(Reuters) - A Kentucky teenager sued CNN on Tuesday for defamation, saying the cable network falsely conveyed to viewers that he was the “face of an unruly hate mob” confronting a Native American activist at the Lincoln Memorial in Washington in January.
The lawsuit, filed on behalf of Covington Catholic High School student Nicholas Sandmann in federal court in Kentucky, seeks $275 million in compensatory and punitive damages over the videotaped incident in the nation’s capital.
Sandmann and other Covington Catholic students had been in Washington to attend a March for Life anti-abortion rally.
In photos and videos that went viral from the incident, Sandmann is seen standing face to face with Native American activist Nathan Phillips. Sandmann stares and smiles at Phillips while Phillips sings and plays his drum.
The footage sparked outrage on social media, with many viewers saying that Sandmann and a group of fellow students seen gathered around Phillips appeared to be mocking the activist.
The complaint said CNN, a division of Turner Broadcasting System Inc-owned Warner Media LLC, aired four “defamatory” broadcasts and nine online articles falsely accusing Sandmann, 16, and his classmates of “engaging in racist conduct.”
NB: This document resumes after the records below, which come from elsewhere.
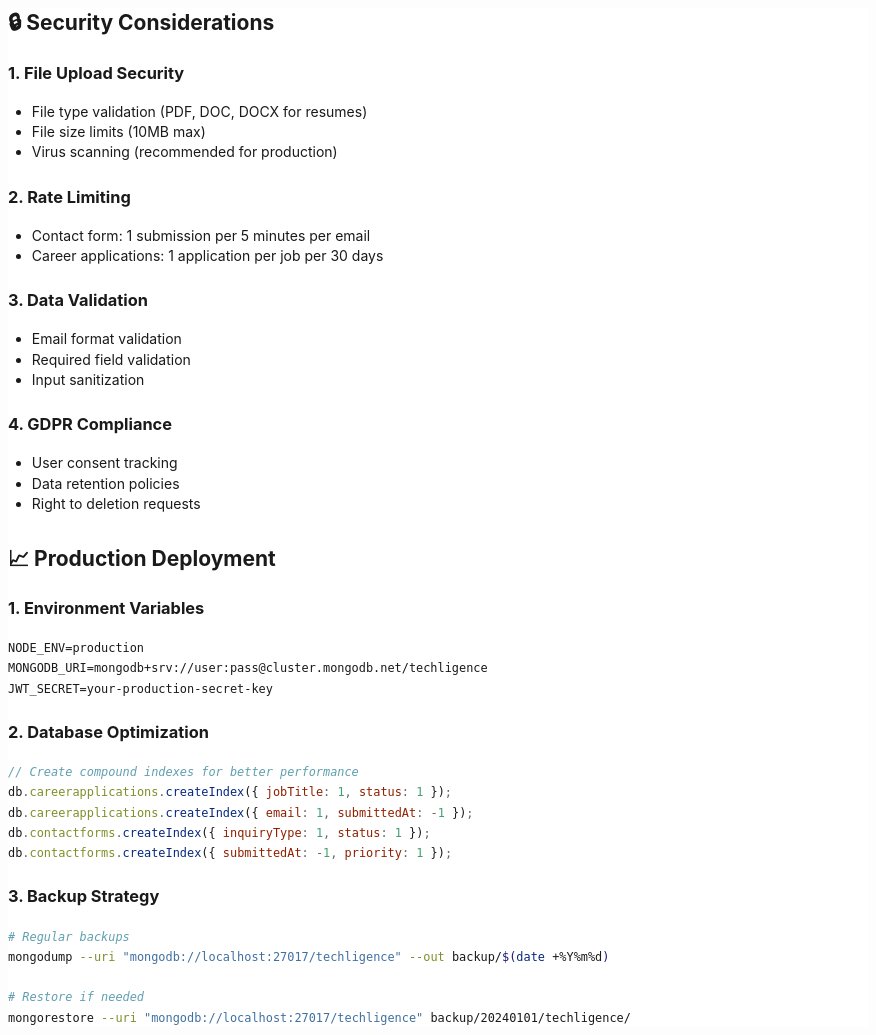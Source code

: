 ## 🔒 Security Considerations

### 1. File Upload Security

- File type validation (PDF, DOC, DOCX for resumes)
- File size limits (10MB max)
- Virus scanning (recommended for production)

### 2. Rate Limiting

- Contact form: 1 submission per 5 minutes per email
- Career applications: 1 application per job per 30 days

### 3. Data Validation

- Email format validation
- Required field validation
- Input sanitization

### 4. GDPR Compliance

- User consent tracking
- Data retention policies
- Right to deletion requests

## 📈 Production Deployment

### 1. Environment Variables

```env
NODE_ENV=production
MONGODB_URI=mongodb+srv://user:pass@cluster.mongodb.net/techligence
JWT_SECRET=your-production-secret-key
```

### 2. Database Optimization

```javascript
// Create compound indexes for better performance
db.careerapplications.createIndex({ jobTitle: 1, status: 1 });
db.careerapplications.createIndex({ email: 1, submittedAt: -1 });
db.contactforms.createIndex({ inquiryType: 1, status: 1 });
db.contactforms.createIndex({ submittedAt: -1, priority: 1 });
```

### 3. Backup Strategy

```bash
# Regular backups
mongodump --uri "mongodb://localhost:27017/techligence" --out backup/$(date +%Y%m%d)

# Restore if needed
mongorestore --uri "mongodb://localhost:27017/techligence" backup/20240101/techligence/
```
“The CNN accusations are totally and unequivocally false, and CNN would have known them to be untrue had it undertaken any reasonable efforts to verify their accuracy before publication,” the complaint said.
A CNN spokeswoman said the network declined to comment.
A private investigation firm commissioned by the Roman Catholic Diocese of Covington in Park Hills, Kentucky, to review the incident concluded last month that there was no evidence the students provoked a confrontation.
Instead, the report found that the teenagers were met at the Lincoln Memorial by offensive statements directed at them by several African-American protesters from a group known as the Black Hebrew Israelites.
According to this account, the students responded with permission from the teacher chaperones by shouting “school spirit” chants before Phillips waded into scene playing his drum.
The complaint said CNN exhibited a bias against President Donald Trump by focusing on Sandmann and other Covington students because they were wearing red caps emblazoned with the president’s “Make America Great Again” slogan.
Trump has a contentious relationship with CNN, frequently calling it “Fake News.”
Last month, Sandmann sued the Washington Post for $250 million over its reporting of the same incident.
The newspaper said in a statement that it would “mount a vigorous defense,” and later published an “Editor’s Note” explaining how its coverage of the incident evolved as new information came to light.